My set up uses the D: volume, but you should be able to substitute it for C: if you prefer.

Installing Spark

First, you need to download and install Apache Spark. Go to this page and download the archive named spark-2.0.0-bin-hadoop2.7.tgz.

Extract the archive to D:\spark such that you now have the folders D:\spark\bin etcetera.

Now download Hadoop. Copy bin\winutils.exe to the D:\spark\bin folder.

Environment variables

Go to your system's environment variables by typing "environment variables" in the Start menu and selecting "Edit the system environment variables". Add two new variables under the "user variables" section:

HADOOP_HOME with the value D:\spark
SPARK_HOME with the value D:\spark\bin

Now edit the PATH variable and add two new entries:

%HADOOP_HOME%
%SPARK_HOME%

Close all windows by clicking "OK".

Testing the installation

Open a command prompt (Windows+R, enter cmd and press the Return key) and execute spark-shell.cmd. This should launch the Spark shell and among other things print the Spark logo as ASCII art.

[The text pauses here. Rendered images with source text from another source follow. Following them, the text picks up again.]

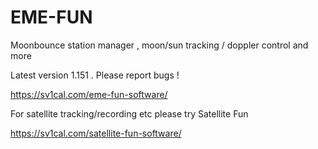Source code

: # EME-FUN
Moonbounce station manager , moon/sun tracking / doppler control and more

Latest version 1.151 . Please report bugs !

https://sv1cal.com/eme-fun-software/

For satellite tracking/recording etc please try Satellite Fun

https://sv1cal.com/satellite-fun-software/


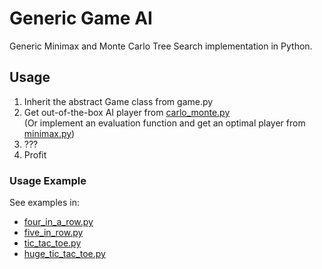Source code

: # Generic Game AI
Generic Minimax and Monte Carlo Tree Search implementation in Python.

## Usage
1. Inherit the abstract Game class from game.py
2. Get out-of-the-box AI player from [carlo_monte.py](carlo_monte.py "carlo_monte.py") 
<br />(Or implement an evaluation function and get an optimal player from [minimax.py](minimax.py "minimax.py"))
3. ???
4. Profit

### Usage Example
See examples in:
- [four_in_a_row.py](four_in_a_row.py "four_in_a_row.py") 
- [five_in_row.py](five_in_row.py "five_in_row.py") 
- [tic_tac_toe.py](tic_tac_toe.py "tic_tac_toe.py") 
- [huge_tic_tac_toe.py](huge_tic_tac_toe.py "huge_tic_tac_toe.py") 
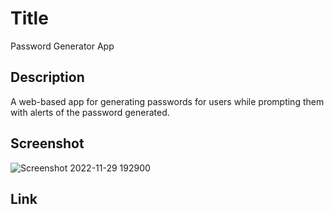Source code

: # Title 

Password Generator App

## Description 

A web-based app for generating passwords for users while prompting them with alerts of the password generated. 

## Screenshot

![Screenshot 2022-11-29 192900](https://user-images.githubusercontent.com/114302485/204629809-d139df9c-0f40-488d-bd56-4936b47bc8da.jpg)

## Link 
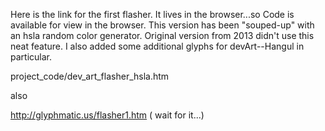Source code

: Here is the link for the first flasher.  It lives in the browser...so Code is available for view in the browser.    This version has been "souped-up" with an hsla random color generator.  Original version from 2013 didn't use this neat feature.  I also added some additional glyphs for 
devArt--Hangul in particular.

project_code/dev_art_flasher_hsla.htm

also

http://glyphmatic.us/flasher1.htm ( wait for it...)
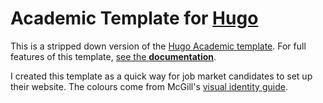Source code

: 
# Academic Template for [Hugo](https://github.com/gohugoio/hugo)

This is a stripped down version of the [Hugo Academic template](https://github.com/wowchemy/starter-academic). For full features of this template, [see the **documentation**](https://wowchemy.com/docs/).

I created this template as a quick way for job market candidates to set up their website. The colours come from McGill's [visual identity guide](https://www.mcgill.ca/visual-identity/visual-identity-guide).
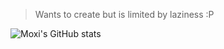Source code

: > Wants to create but is limited by laziness :P

![Moxi's GitHub stats](https://github-readme-stats.vercel.app/api?username=moxisuki)
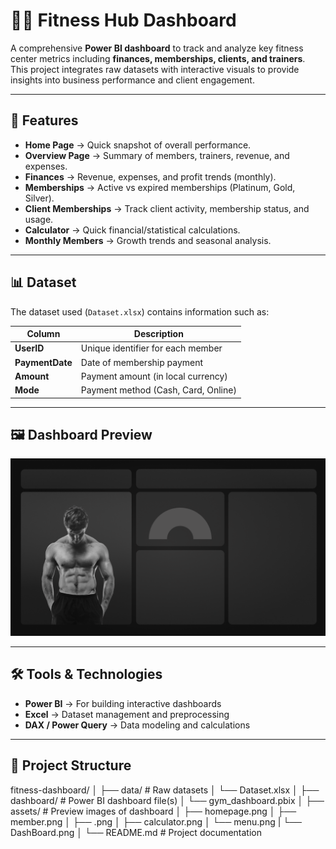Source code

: # 🏋️‍♂️ Fitness Hub Dashboard

A comprehensive **Power BI dashboard** to track and analyze key fitness center metrics including **finances, memberships, clients, and trainers**.  
This project integrates raw datasets with interactive visuals to provide insights into business performance and client engagement.

---

## 📌 Features

- **Home Page** → Quick snapshot of overall performance.
- **Overview Page** → Summary of members, trainers, revenue, and expenses.
- **Finances** → Revenue, expenses, and profit trends (monthly).
- **Memberships** → Active vs expired memberships (Platinum, Gold, Silver).
- **Client Memberships** → Track client activity, membership status, and usage.
- **Calculator** → Quick financial/statistical calculations.
- **Monthly Members** → Growth trends and seasonal analysis.

---

## 📊 Dataset

The dataset used (`Dataset.xlsx`) contains information such as:

| Column       | Description                          |
|--------------|--------------------------------------|
| **UserID**   | Unique identifier for each member     |
| **PaymentDate** | Date of membership payment         |
| **Amount**   | Payment amount (in local currency)    |
| **Mode**     | Payment method (Cash, Card, Online)   |

---

## 🖼️ Dashboard Preview
![DashBoard](assets/calculator.png)

---

## 🛠️ Tools & Technologies

- **Power BI** → For building interactive dashboards
- **Excel** → Dataset management and preprocessing
- **DAX / Power Query** → Data modeling and calculations

---

## 📂 Project Structure
fitness-dashboard/
│
├── data/ # Raw datasets
│ └── Dataset.xlsx
│
├── dashboard/ # Power BI dashboard file(s)
│ └── gym_dashboard.pbix
│
├── assets/ # Preview images of dashboard
│ ├── homepage.png
│ ├── member.png
│ ├── .png
│ ├── calculator.png
│ └── menu.png
| └── DashBoard.png
│
└── README.md # Project documentation

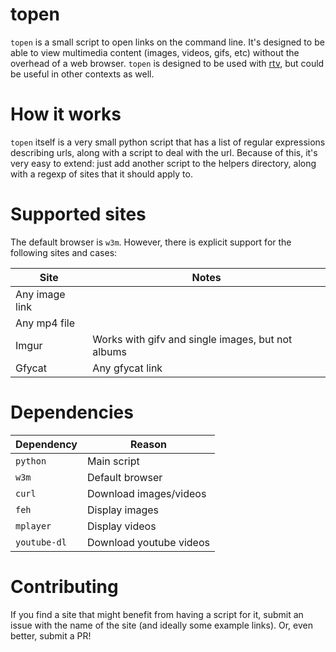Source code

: # topen

`topen` is a small script to open links on the command line. It's designed to be able to view multimedia content (images, videos, gifs, etc) without the overhead of a web browser. `topen` is designed to be used with [rtv](https://github.com/michael-lazar/rtv), but could be useful in other contexts as well.

# How it works

`topen` itself is a very small python script that has a list of regular expressions describing urls, along with a script to deal with the url. Because of this, it's very easy to extend: just add another script to the helpers directory, along with a regexp of sites that it should apply to.

# Supported sites

The default browser is `w3m`. However, there is explicit support for the following sites and cases:

| Site           | Notes                                             |
| -------------- | ------------------------------------------------- |
| Any image link |                                                   |
| Any mp4 file   |                                                   |
| Imgur          | Works with gifv and single images, but not albums |
| Gfycat         | Any gfycat link                                   |

# Dependencies

| Dependency   | Reason                  |
| ------------ | ----------------------- |
| `python`     | Main script             |
| `w3m`        | Default browser         |
| `curl`       | Download images/videos  |
| `feh`        | Display images          |
| `mplayer`    | Display videos          |
| `youtube-dl` | Download youtube videos |

# Contributing

If you find a site that might benefit from having a script for it, submit an issue with the name of the site (and ideally some example links). Or, even better, submit a PR!
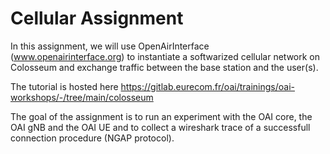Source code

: # Cellular Assignment

In this assignment, we will use OpenAirInterface (www.openairinterface.org) to instantiate a softwarized cellular network on Colosseum and exchange traffic between the base station and the user(s).

The tutorial is hosted here https://gitlab.eurecom.fr/oai/trainings/oai-workshops/-/tree/main/colosseum

The goal of the assignment is to run an experiment with the OAI core, the OAI gNB and the OAI UE and to collect a wireshark trace of a successfull connection procedure (NGAP protocol).
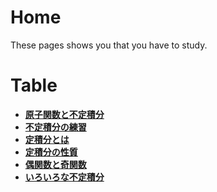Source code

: # Home
These pages shows you that you have to study.

# Table

- **[原子関数と不定積分](./no1.md)**
- **[不定積分の練習](./no2.md)**
- **[定積分とは](./no3.md)**
- **[定積分の性質](./no4.md)**
- **[偶関数と奇関数](./no5.md)**
- **[いろいろな不定積分](./no6.md)**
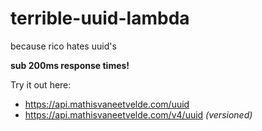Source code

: # terrible-uuid-lambda
because rico hates uuid's

**sub 200ms response times!**

Try it out here: 
- https://api.mathisvaneetvelde.com/uuid
- https://api.mathisvaneetvelde.com/v4/uuid *(versioned)*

Setting up a Maven project

Now we will create a Maven project so that we can use Spark from Java. Create a new Maven project with the quickstart archetype maven-archetype-quickstart. In IntelliJ you can do this through File > New > Project... and selecting Maven in the list, then checking "Create from archetype" and selecting the quickstart prototype.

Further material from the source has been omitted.